Items from a data source:
== Segment start ==
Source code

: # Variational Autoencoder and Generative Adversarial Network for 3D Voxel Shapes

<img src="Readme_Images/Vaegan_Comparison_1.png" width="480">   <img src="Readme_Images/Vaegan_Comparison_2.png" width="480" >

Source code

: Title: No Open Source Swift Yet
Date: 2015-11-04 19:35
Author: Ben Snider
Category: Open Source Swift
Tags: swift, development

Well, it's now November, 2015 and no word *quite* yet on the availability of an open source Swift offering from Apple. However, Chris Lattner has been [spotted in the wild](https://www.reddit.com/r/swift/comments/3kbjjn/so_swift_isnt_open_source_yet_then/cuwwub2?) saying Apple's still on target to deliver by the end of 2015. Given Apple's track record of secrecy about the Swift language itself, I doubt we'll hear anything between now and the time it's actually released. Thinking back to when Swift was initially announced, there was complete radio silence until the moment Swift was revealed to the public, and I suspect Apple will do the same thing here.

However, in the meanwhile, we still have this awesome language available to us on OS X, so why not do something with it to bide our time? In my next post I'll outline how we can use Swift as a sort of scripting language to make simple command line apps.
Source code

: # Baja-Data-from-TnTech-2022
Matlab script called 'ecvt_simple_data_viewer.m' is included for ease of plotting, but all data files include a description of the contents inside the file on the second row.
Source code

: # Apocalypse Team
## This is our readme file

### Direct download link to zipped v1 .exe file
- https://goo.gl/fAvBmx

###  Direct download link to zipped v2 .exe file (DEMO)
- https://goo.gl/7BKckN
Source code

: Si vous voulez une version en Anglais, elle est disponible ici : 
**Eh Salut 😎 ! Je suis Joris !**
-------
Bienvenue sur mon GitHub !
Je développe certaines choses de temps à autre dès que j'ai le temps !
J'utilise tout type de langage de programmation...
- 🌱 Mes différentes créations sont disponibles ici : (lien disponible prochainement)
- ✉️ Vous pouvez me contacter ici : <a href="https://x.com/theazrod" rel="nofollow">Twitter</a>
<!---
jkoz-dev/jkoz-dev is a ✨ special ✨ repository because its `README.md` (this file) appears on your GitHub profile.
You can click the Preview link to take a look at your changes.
== Segment end ==
• EXERCISE DETAILS
Scanning the data above, count the lines in which the string "time" occurs and state only the count.

• TASK RESULT
2